I'm closing out my Ithaca Fantastik coverage with a nod to their dynamic and well-rounded short film programming. Over the course of its five-day run, the festival screened about twenty shorts, within their own blocks and also ahead of features.
While there were some current festival favourites on display here, like Curve, The Home and Do You See What I See? (Toronto represent!) I also caught a few others of note.
Alex Kavutskiy & Ariel Gardner's Judy tread a predictable line, yet somehow managed to be a little bit quirky, a little bit gross and a little bit disturbing all at once. The contrast between its comedic tone and ugly truths conjured by its conclusion is likely the reason I've come back to thinking about it the past few days. And hey whaddaya know, it's online.
Very deservedly, André Øvredal's The Tunnel won best short film at Ithaca Fantastik. This is just the kind of wonderful world building that is at the root of the best science fiction. It transports us to another time and place, yet keeps us grounded with a very human story. A tremendous piece of work.
I also like that Ithaca gave some love to the long form short film format.
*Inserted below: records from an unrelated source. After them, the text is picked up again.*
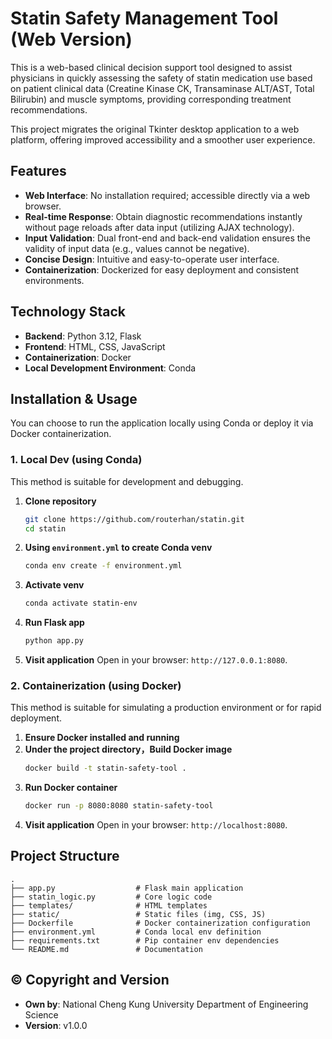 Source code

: # Statin Safety Management Tool (Web Version)

This is a web-based clinical decision support tool designed to assist physicians in quickly assessing the safety of statin medication use based on patient clinical data (Creatine Kinase CK, Transaminase ALT/AST, Total Bilirubin) and muscle symptoms, providing corresponding treatment recommendations.

This project migrates the original Tkinter desktop application to a web platform, offering improved accessibility and a smoother user experience.

## Features

-   **Web Interface**: No installation required; accessible directly via a web browser.
-   **Real-time Response**: Obtain diagnostic recommendations instantly without page reloads after data input (utilizing AJAX technology).
-   **Input Validation**: Dual front-end and back-end validation ensures the validity of input data (e.g., values cannot be negative).
-   **Concise Design**: Intuitive and easy-to-operate user interface.
-   **Containerization**: Dockerized for easy deployment and consistent environments.

## Technology Stack

-   **Backend**: Python 3.12, Flask
-   **Frontend**: HTML, CSS, JavaScript
-   **Containerization**: Docker
-   **Local Development Environment**: Conda

## Installation & Usage

You can choose to run the application locally using Conda or deploy it via Docker containerization.

### 1. Local Dev (using Conda)

This method is suitable for development and debugging.

1.  **Clone repository**
    ```bash
    git clone https://github.com/routerhan/statin.git
    cd statin
    ```
2.  **Using `environment.yml` to create Conda venv**
    ```bash
    conda env create -f environment.yml
    ```
3.  **Activate venv**
    ```bash
    conda activate statin-env
    ```
4.  **Run Flask app**
    ```bash
    python app.py
    ```
5.  **Visit application**
    Open in your browser: `http://127.0.0.1:8080`.

### 2. Containerization (using Docker)

This method is suitable for simulating a production environment or for rapid deployment.

1.  **Ensure Docker installed and running**
2.  **Under the project directory，Build Docker image**
    ```bash
    docker build -t statin-safety-tool .
    ```
3.  **Run Docker container**
    ```bash
    docker run -p 8080:8080 statin-safety-tool
    ```
4.  **Visit application**
    Open in your browser: `http://localhost:8080`.

## Project Structure

```
.
├── app.py                  # Flask main application
├── statin_logic.py         # Core logic code
├── templates/              # HTML templates
├── static/                 # Static files (img, CSS, JS)
├── Dockerfile              # Docker containerization configuration
├── environment.yml         # Conda local env definition
├── requirements.txt        # Pip container env dependencies
└── README.md               # Documentation
```

## ©️ Copyright and Version

-   **Own by**: National Cheng Kung University Department of Engineering Science
-   **Version**: v1.0.0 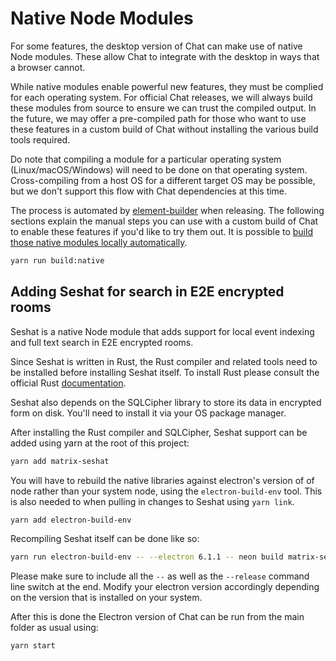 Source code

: # Native Node Modules

For some features, the desktop version of Chat can make use of native Node
modules. These allow Chat to integrate with the desktop in ways that a browser
cannot.

While native modules enable powerful new features, they must be complied for
each operating system. For official Chat releases, we will always build these
modules from source to ensure we can trust the compiled output. In the future,
we may offer a pre-compiled path for those who want to use these features in a
custom build of Chat without installing the various build tools required.

Do note that compiling a module for a particular operating system
(Linux/macOS/Windows) will need to be done on that operating system.
Cross-compiling from a host OS for a different target OS may be possible, but
we don't support this flow with Chat dependencies at this time.

The process is automated by [element-builder](../../element-builder)
when releasing.
The following sections explain the manual steps you can use with a custom build of Chat to enable
these features if you'd like to try them out.
It is possible to [build those native modules locally automatically](../README.md#building).

```sh
yarn run build:native
```

## Adding Seshat for search in E2E encrypted rooms

Seshat is a native Node module that adds support for local event indexing and
full text search in E2E encrypted rooms.

Since Seshat is written in Rust, the Rust compiler and related tools need to be
installed before installing Seshat itself. To install Rust please consult the
official Rust [documentation](https://www.rust-lang.org/tools/install).

Seshat also depends on the SQLCipher library to store its data in encrypted form
on disk. You'll need to install it via your OS package manager.

After installing the Rust compiler and SQLCipher, Seshat support can be added
using yarn at the root of this project:

```sh
yarn add matrix-seshat
```

You will have to rebuild the native libraries against electron's version of
of node rather than your system node, using the `electron-build-env` tool.
This is also needed to when pulling in changes to Seshat using `yarn link`.

```sh
yarn add electron-build-env
```

Recompiling Seshat itself can be done like so:

```sh
yarn run electron-build-env -- --electron 6.1.1 -- neon build matrix-seshat --release
```

Please make sure to include all the `--` as well as the `--release` command line
switch at the end. Modify your electron version accordingly depending on the
version that is installed on your system.

After this is done the Electron version of Chat can be run from the main folder
as usual using:

```sh
yarn start
```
It is very difficult for short filmmakers with visions over fifteen minutes long to get their work seen, as their length makes them difficult to program. Not so, here though however!
I was glad to see A Nearly Perfect Blue Sky had a showing at IFFF. I'm sure it gripped as many people here, as it did when I saw it in Montreal. Also on tap was Brendan Lescure's delightful yarn The Backpage that was best described to me as Evil Dead meets When Harry Met Sally.
Again, I can't say how much I was impressed with Ithaca Fantastik. With its sublime programming and presentation, I think it is fair to say this will not be the last time I find myself just south of the Cayuga.